# Droid Explorer-adb and Internet Access?



## cordell (Sep 8, 2011)

So my computer makes this BUZZ sound from the speakers every now and then. It lasts about 1 second, it may make the sound instantly again, or a few seconds to minutes later. Sometimes it wont make this noise for hours, it is completely random. I had woken up in the middle of the night and noticed the noise at 3 AM, annoyed I decided to poke around this morning. All info when searching the net points to the PC fan hitting a wire, however this is not the case here. The noise is a topic on its own, I am curious about the Droid Explorer APP on my Windows7 PC. Checking through Norton for Firewall Blocks (thinking the noise is a notification of some sort) I found that adb.exe is attempting to access the internet constantly! Is this normal? Why does adb need to access the internet, especially when the Droid Explorer APP is not even running! Screeny Attached...

Thanks for any incite


----------



## jellybellys (Apr 3, 2012)

Have you tried replacing the version of adb in droid explorer with the one in the sdk?


----------



## cordell (Sep 8, 2011)

jellybellys said:


> Have you tried replacing the version of adb in droid explorer with the one in the sdk?


No I haven't done that. Upon posting the thread I had to leave for work. WoW! The adb version was from Feb of 2011, a bit old, lol. So adb has been replaced, one thing I notice is as of late "daemon" seems to stop a awful lot. I have adb in my path on Windows7, meaning all I have to do is open a command prompt and start telling adb what I want it to do. As where before I would have to ~CD to Platform-Tools. But since putting adb in my path daemon seems to get outdated or die off quite often. I will report back if I still see the activity in Norton...

Thanks!

EDIT... OK its still trying to access the internet. Look at the LOGS, its just CRAZY! There are so many logs of this attempt, look at the date and times as well. WTF is going on here, lol.
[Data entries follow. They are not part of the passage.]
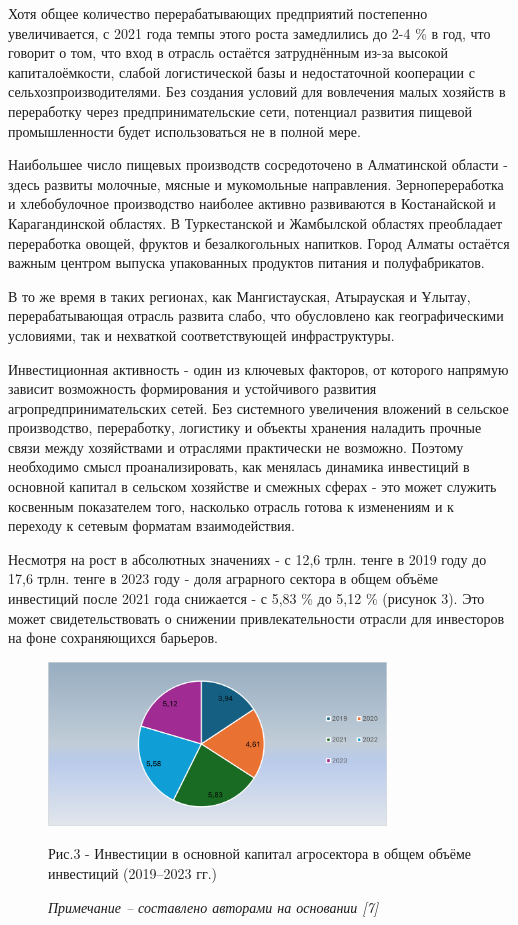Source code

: \begin{multicols}{2}
Хотя общее количество перерабатывающих предприятий постепенно
увеличивается, с 2021 года темпы этого роста замедлились до 2-4 \% в
год, что говорит о том, что вход в отрасль остаётся затруднённым из-за
высокой капиталоёмкости, слабой логистической базы и недостаточной
кооперации с сельхозпроизводителями. Без создания условий для вовлечения
малых хозяйств в переработку через предпринимательские сети, потенциал
развития пищевой промышленности будет использоваться не в полной мере.

Наибольшее число пищевых производств сосредоточено в Алматинской области
- здесь развиты молочные, мясные и мукомольные направления.
Зернопереработка и хлебобулочное производство наиболее активно
развиваются в Костанайской и Карагандинской областях. В Туркестанской и
Жамбылской областях преобладает переработка овощей, фруктов и
безалкогольных напитков. Город Алматы остаётся важным центром выпуска
упакованных продуктов питания и полуфабрикатов.

В то же время в таких регионах, как Мангистауская, Атырауская и Ұлытау,
перерабатывающая отрасль развита слабо, что обусловлено как
географическими условиями, так и нехваткой соответствующей
инфраструктуры.

Инвестиционная активность - один из ключевых факторов, от которого
напрямую зависит возможность формирования и устойчивого развития
агропредпринимательских сетей. Без системного увеличения вложений в
сельское производство, переработку, логистику и объекты хранения
наладить прочные связи между хозяйствами и отраслями практически не
возможно. Поэтому необходимо смысл проанализировать, как менялась
динамика инвестиций в основной капитал в сельском хозяйстве и смежных
сферах - это может служить косвенным показателем того, насколько отрасль
готова к изменениям и к переходу к сетевым форматам взаимодействия.

Несмотря на рост в абсолютных значениях - с 12,6 трлн. тенге в 2019 году
до 17,6 трлн. тенге в 2023 году - доля аграрного сектора в общем объёме
инвестиций после 2021 года снижается - с 5,83 \% до 5,12 \% (рисунок 3).
Это может свидетельствовать о снижении привлекательности отрасли для
инвесторов на фоне сохраняющихся барьеров.
\end{multicols}

\begin{figure}[H]
	\centering
	\includegraphics[width=0.8\textwidth]{media/ekon4/image5}
	\caption*{Рис.3 - Инвестиции в основной капитал агросектора в общем объёме инвестиций (2019--2023 гг.)}
	\caption*{\normalfont\emph{Примечание -- составлено авторами на основании {[}7{]}}}
\end{figure}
http://pastebin.com/xsTrFHYR

EDIT #2... So I seem to have solved it. I had to remove adb from path, uninstall the SDK, and Droid Explorer. I then re-installed everything and its not trying to access the internet 24/7 anymore!

Thanks

By the way, I am NOT running Droid Explorer during these times, nor have I ran Droid Explorer lately.


----------



## cordell (Sep 8, 2011)

Just when I thought this issue was done with! I happened to look again at Norton, and see that adb.exe is still trying to access the internet from within the program Droid Explorer. Am I the only one who notices this, or cares? Or is this not a big deal and I am over reacting here?

﻿Category: Firewall - Activities
Date & Time,Risk,Activity,Status,Recommended Action,Category
4/7/2012 6:27 AM,Info,"An instance of \"C:\Program Files\Droid Explorer\SDK	ools\adb.exe\" is preparing to access the Internet.",Detected,No Action Required,Firewall - Activities

There are 10-12 attempts per minute, its not like I am getting only one attempt every so often. But 10-12 per minute-EVERY minute of the day/night!

24/7 X 10-12 = WTF???


----------